The leader replica receives the message and follower replicas pull data from the leader.
When “enough” replicas have synchronized the message, the leader commits the data (persisted on disk), which means the data can be consumed. Then it responds to the producer.

You might be wondering why we need both leader and follower replicas. The reason is fault tolerance. We dive deep into this process in the “In-sync replicas” section.

This approach works, but it has a few drawbacks:

A new routing layer means additional network latency caused by overhead and additional network hops.
Request batching is one of the big drivers of efficiency. This design doesn’t take that into consideration.

Figure 12 shows the improved design.

Figure 12 Producer with buffer and routing

The routing layer is wrapped into the producer and a buffer component is added to the producer. Both can be installed in the producer as part of the producer client library. This change brings several benefits:

Fewer network hops mean lower latency.
Producers can have their own logic to determine which partition the message should be sent to.
Batching buffers messages in memory and sends out larger batches in a single request. This increases throughput.

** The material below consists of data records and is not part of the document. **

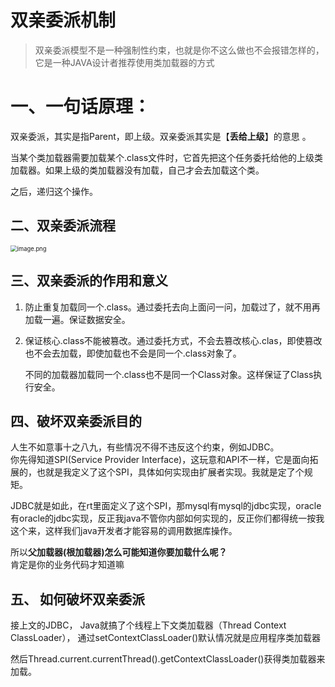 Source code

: # 双亲委派机制

> 双亲委派模型不是一种强制性约束，也就是你不这么做也不会报错怎样的，它是一种JAVA设计者推荐使用类加载器的方式  



# 一、一句话原理：  

双亲委派，其实是指Parent，即上级。双亲委派其实是【**丢给上级**】的意思 。  

当某个类加载器需要加载某个.class文件时，它首先把这个任务委托给他的上级类加载器。如果上级的类加载器没有加载，自己才会去加载这个类。



之后，递归这个操作。



## 二、双亲委派流程

<img src="https://p3-juejin.byteimg.com/tos-cn-i-k3u1fbpfcp/6cfc8eeddbc94e39979d75cf513f933a~tplv-k3u1fbpfcp-watermark.image" alt="image.png" style="zoom:67%;" />

## 三、双亲委派的作用和意义



1. 防止重复加载同一个.class。通过委托去向上面问一问，加载过了，就不用再加载一遍。保证数据安全。

2. 保证核心.class不能被篡改。通过委托方式，不会去篡改核心.clas，即使篡改也不会去加载，即使加载也不会是同一个.class对象了。

   不同的加载器加载同一个.class也不是同一个Class对象。这样保证了Class执行安全。

## 四、**破坏双亲委派目的**  
人生不如意事十之八九，有些情况不得不违反这个约束，例如JDBC。  
你先得知道SPI(Service Provider Interface)，这玩意和API不一样，它是面向拓展的，也就是我定义了这个SPI，具体如何实现由扩展者实现。我就是定了个规矩。  

JDBC就是如此，在rt里面定义了这个SPI，那mysql有mysql的jdbc实现，oracle有oracle的jdbc实现，反正我java不管你内部如何实现的，反正你们都得统一按我这个来，这样我们java开发者才能容易的调用数据库操作。

所以**父加载器(根加载器)怎么可能知道你要加载什么呢？**   
肯定是你的业务代码才知道嘛
    

## 五、 如何破坏双亲委派  
接上文的JDBC，
Java就搞了个线程上下文类加载器（Thread Context ClassLoader），
通过setContextClassLoader()默认情况就是应用程序类加载器

然后Thread.current.currentThread().getContextClassLoader()获得类加载器来加载。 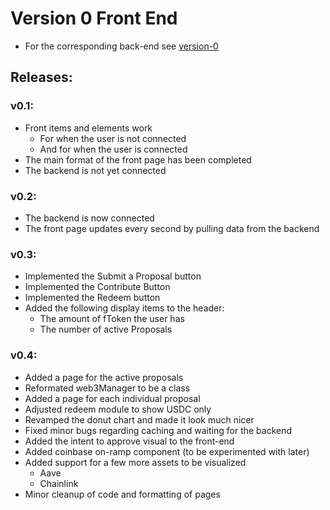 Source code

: # Version 0 Front End

- For the corresponding back-end see [version-0](https://github.com/Fund-Finance/version-0)

## Releases:

### v0.1:

- Front items and elements work
  - For when the user is not connected
  - And for when the user is connected
- The main format of the front page has been completed
- The backend is not yet connected

### v0.2:
- The backend is now connected
- The front page updates every second by pulling data from the backend

### v0.3:
- Implemented the Submit a Proposal button
- Implemented the Contribute Button
- Implemented the Redeem button
- Added the following display items to the header:
    - The amount of fToken the user has
    - The number of active Proposals

### v0.4:
- Added a page for the active proposals
- Reformated web3Manager to be a class
- Added a page for each individual proposal
- Adjusted redeem module to show USDC only
- Revamped the donut chart and made it look much nicer
- Fixed minor bugs regarding caching and waiting for the backend
- Added the intent to approve visual to the front-end
- Added coinbase on-ramp component (to be experimented with later)
- Added support for a few more assets to be visualized
    - Aave
    - Chainlink
- Minor cleanup of code and formatting of pages 
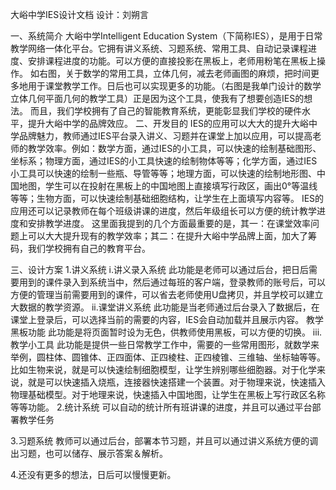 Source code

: 大峪中学IES设计文档
设计：刘朔言

一、系统简介
大峪中学Intelligent Education System（下简称IES），是用于日常教学网络一体化平台。它拥有讲义系统、习题系统、常用工具、自动记录课程进度、安排课程进度的功能。可以方便的直接投影在黑板上，老师用粉笔在黑板上操作。
如右图，关于数学的常用工具，立体几何，减去老师画图的麻烦，把时间更多地用于课堂教学工作。日后也可以实现更多的功能。（右图是我单门设计的数学立体几何平面几何的教学工具）正是因为这个工具，使我有了想要创造IES的想法。
而且，我们学校拥有了自己的智能教育系统，更能彰显我们学校的硬件水平，提升大峪中学的品牌效应。
二、开发目的
IES的应用可以大大的提升大峪中学品牌魅力，教师通过IES平台录入讲义、习题并在课堂上加以应用，可以提高老师的教学效率。例如：数学方面，通过IES的小工具，可以快速的绘制基础图形、坐标系；物理方面，通过IES的小工具快速的绘制物体等等；化学方面，通过IES小工具可以快速的绘制一些瓶、导管等等；地理方面，可以快速的绘制地形图、中国地图，学生可以在投射在黑板上的中国地图上直接填写行政区，画出0°等温线等等；生物方面，可以快速绘制基础细胞结构，让学生在上面填写内容等。
IES的应用还可以记录教师在每个班级讲课的进度，然后年级组长可以方便的统计教学进度和安排教学进度。
这里面我提到的几个方面最重要的是，其一：在课堂效率问题上可以大大提升现有的教学效率；其二：在提升大峪中学品牌上面，加大了筹码，我们学校拥有自己的教育平台。

三、设计方案
1.讲义系统
i.讲义录入系统
此功能是老师可以通过后台，把日后需要用到的课件录入到系统当中，然后通过每班的客户端，登录教师的账号后，可以方便的管理当前需要用到的课件，可以省去老师使用U盘拷贝，并且学校可以建立大数据的教学资源。
ii.课堂讲义系统
此功能是当老师通过后台录入了数据后，在课堂上登录后，可以选择当前的需要的内容，IES会自动加载并且展示内容。
教学黑板功能
此功能是将页面暂时设为无色，供教师使用黑板，可以方便的切换。
iii.教学小工具
此功能是提供一些日常教学工作中，需要的一些常用图形，就数学来举例，圆柱体、圆锥体、正四面体、正四棱柱、正四棱锥、三维轴、坐标轴等等。比如生物来说，就是可以快速绘制细胞模型，让学生辨别哪些细胞器。对于化学来说，就是可以快速插入烧瓶，连接器快速搭建一个装置。对于物理来说，快速插入物理基础模型。对于地理来说，快速插入中国地图，让学生在黑板上写行政区名称等等功能。
2.统计系统
可以自动的统计所有班讲课的进度，并且可以通过平台部署教学任务


3.习题系统
教师可以通过后台，部署本节习题，并且可以通过讲义系统方便的调出习题，也可以储存、展示答案＆解析。

4.还没有更多的想法，日后可以慢慢更新。
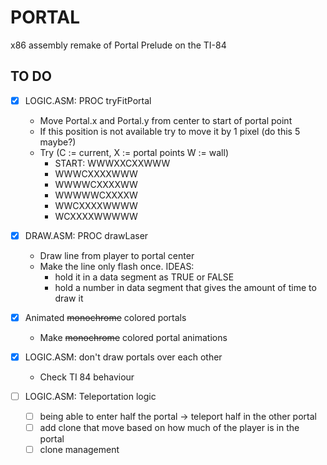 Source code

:# PORTAL
x86 assembly remake of Portal Prelude on the TI-84


## TO DO 
- [X] LOGIC.ASM: PROC tryFitPortal
    - Move Portal.x and Portal.y from center to start of portal point
    - If this position is not available try to move it by 1 pixel (do this 5 maybe?)
    - Try (C := current, X := portal points W := wall)
        - START: WWWXXCXXWWW
        - WWWCXXXXWWW
        - WWWWCXXXXWW
        - WWWWWCXXXXW
        - WWCXXXXWWWW
        - WCXXXXWWWWW

- [X] DRAW.ASM: PROC drawLaser
    - Draw line from player to portal center
    - Make the line only flash once. IDEAS:
        - hold it in a data segment as TRUE or FALSE
        - hold a number in data segment that gives the amount of time to draw it

- [X] Animated ~~monochrome~~ colored portals
    - Make ~~monochrome~~ colored portal animations

- [X] LOGIC.ASM: don't draw portals over each other
    - Check TI 84 behaviour
    
- [ ] LOGIC.ASM: Teleportation logic
    - [ ] being able to enter half the portal -> teleport half in the other portal
    - [ ] add clone that move based on how much of the player is in the portal
    - [ ] clone management
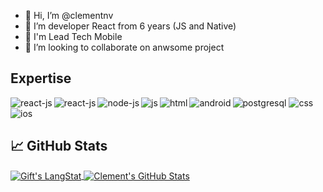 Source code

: - 👋 Hi, I’m @clementnv
- 👀 I’m developer React from 6 years (JS and Native)
- 💼 I'm Lead Tech Mobile
- 💞️ I’m looking to collaborate on anwsome project

## Expertise
<img align="left" alt="react-js" src="https://img.shields.io/badge/React-20232A?style=for-the-badge&logo=react&logoColor=61DAFB">
<img align="left" alt="react-js" src="https://img.shields.io/badge/React_Native-20232A?style=for-the-badge&logo=react&logoColor=61DAFB">
<img align="left" alt="node-js" src="https://img.shields.io/badge/-node_js-339933?style=for-the-badge&logo=node.js&logoColor=white">
<img alt="postgresql" src="https://img.shields.io/badge/-postgreSQL-4169E1?style=for-the-badge&logo=postgresql&logoColor=white">
<img align="left" alt="js" src="https://img.shields.io/badge/TypeScript-007ACC?style=for-the-badge&logo=typescript&logoColor=white">
<img align="left" alt="html" src="https://img.shields.io/badge/-HTML-E34F26?style=for-the-badge&logo=html5&logoColor=white">
<img alt="css" src="https://img.shields.io/badge/CSS-239120?&style=for-the-badge&logo=css3&logoColor=white">
<img align="left" alt="android" src="https://img.shields.io/badge/Android_Studio-3DDC84?style=for-the-badge&logo=android-studio&logoColor=white">
<img alt="ios" src="https://img.shields.io/badge/Xcode-007ACC?style=for-the-badge&logo=Xcode&logoColor=white">

## &#x1f4c8; GitHub Stats

<a href="https://github.com/clementnv">
   <img align="center" src="https://github-readme-streak-stats.herokuapp.com/?user=clementnv" alt="Gift's LangStat" />
</a>
<a href="https://github.com/clementnv">
  <img align="center" src="https://github-readme-stats.vercel.app/api?username=clementnv&show_icons=true&line_height=27&count_private=true" alt="Clement's GitHub Stats" />
</a>  

<!---
clementnv/clementnv is a ✨ special ✨ repository because its `README.md` (this file) appears on your GitHub profile.
You can click the Preview link to take a look at your changes.
--->
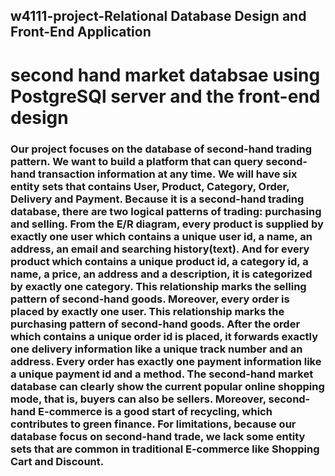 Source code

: ## w4111-project-Relational Database Design and Front-End Application
second hand market databsae using PostgreSQl server and the front-end design
===
### Our project focuses on the database of second-hand trading pattern. We want to build a platform that can query second-hand transaction information at any time. We will have six entity sets that contains User, Product, Category, Order, Delivery and Payment. Because it is a second-hand trading database, there are two logical patterns of trading: purchasing and selling. From the E/R diagram, every product is supplied by exactly one user which contains a unique user id, a name, an address, an email and searching history(text). And for every product which contains a unique product id, a category id, a name, a price, an address and a description, it is categorized by exactly one category. This relationship marks the selling pattern of second-hand goods. Moreover, every order is placed by exactly one user. This relationship marks the purchasing pattern of second-hand goods. After the order which contains a unique order id is placed, it forwards exactly one delivery information like a unique track number and an address. Every order has exactly one payment information like a unique payment id and a method. The second-hand market database can clearly show the current popular online shopping mode, that is, buyers can also be sellers. Moreover, second-hand E-commerce is a good start of recycling, which contributes to green finance. For limitations, because our database focus on second-hand trade, we lack some entity sets that are common in traditional E-commerce like Shopping Cart and Discount. 
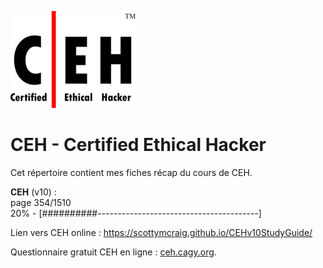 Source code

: ![CEH logo](.images/ceh_logo.png "CEH logo")  

# CEH - Certified Ethical Hacker

Cet répertoire contient mes fiches récap du cours de CEH.

**CEH** (v10) :  
page 354/1510  
20% - [##########----------------------------------------]

<!--50 caractères soit 1 '#' = 2% -->

Lien vers CEH online : https://scottymcraig.github.io/CEHv10StudyGuide/

Questionnaire gratuit CEH en ligne : [ceh.cagy.org](https://ceh.cagy.org).  
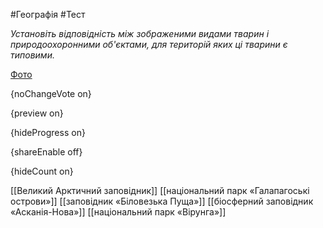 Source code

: #Географія #Тест

*Установіть відповідність між зображеними видами тварин і природоохоронними об'єктами, для територій яких ці тварини є типовими.*

[Фото](https://zno.osvita.ua//doc/images/znotest/28/2880/47.jpg)

{noChangeVote on}

{preview on}

{hideProgress on}

{shareEnable off}

{hideCount on}

[[Великий Арктичний заповідник]]
[[національний парк «Галапагоські острови»]]
[[заповідник «Біловезька Пуща»]]
[[біосферний заповідник «Асканія-Нова»]]
[[національний парк «Вірунга»]]
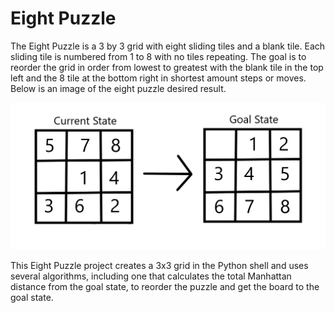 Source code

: # Eight Puzzle

The Eight Puzzle is a 3 by 3 grid with eight sliding tiles and a blank tile. Each sliding tile is numbered from 1 to 8 with no tiles
repeating. The goal is to reorder the grid in order from lowest to greatest with the blank tile in the top left and the 8 tile at the bottom right in shortest amount steps or moves. Below is an image of the eight puzzle desired result.

![Eight Puzzle Result](https://github.com/skarim9/Eight-Puzzle/blob/master/project/images/Eigth_Puzzle.png)

This Eight Puzzle project creates a 3x3 grid in the Python shell and uses several algorithms, including one that calculates the total Manhattan distance from the goal state, to reorder the puzzle and get the board to the goal state.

The choice of the batch size is a classic tradeoff between throughput and latency (Figure 13). With a large batch size, the throughput increases but latency is higher, due to a longer wait time to accumulate the batch. With a small batch size, requests are sent sooner so the latency is lower, but throughput suffers. Producers can tune the batch size based on use cases.

Figure 13 The choice of the batch size

Consumer flow

The consumer specifies its offset in a partition and receives back a chunk of events beginning from that position. An example is shown in Figure 14.

Figure 14 Consumer flow

Push vs pull

An important question to answer is whether brokers should push data to consumers, or if consumers should pull data from the brokers.

Push model

Pros:

Low latency. The broker can push messages to the consumer immediately upon receiving them.

Cons:

If the rate of consumption falls below the rate of production, consumers could be overwhelmed.
It is difficult to deal with consumers with diverse processing power because the brokers control the rate at which data is transferred.

Pull model

Pros:

Consumers control the consumption rate. We can have one set of consumers process messages in real-time and another set of consumers process messages in batch mode.
If the rate of consumption falls below the rate of production, we can scale out the consumers, or simply catch up when it can.
The pull model is more suitable for batch processing. In the push model, the broker has no knowledge of whether consumers will be able to process messages immediately. If the broker sends one message at a time to the consumer and the consumer is backed up, new messages will end up waiting in the buffer. A pull model pulls all available messages after the consumer’s current position in the log (or up to the configurable max size). It is suitable for aggressive batching of data.

Cons:

When there is no message in the broker, a consumer might still keep pulling data, wasting resources. To overcome this issue, many message queues support long polling mode, which allows pulls to wait a specified amount of time for new messages [6]. Based on these considerations, most message queues choose the pull model.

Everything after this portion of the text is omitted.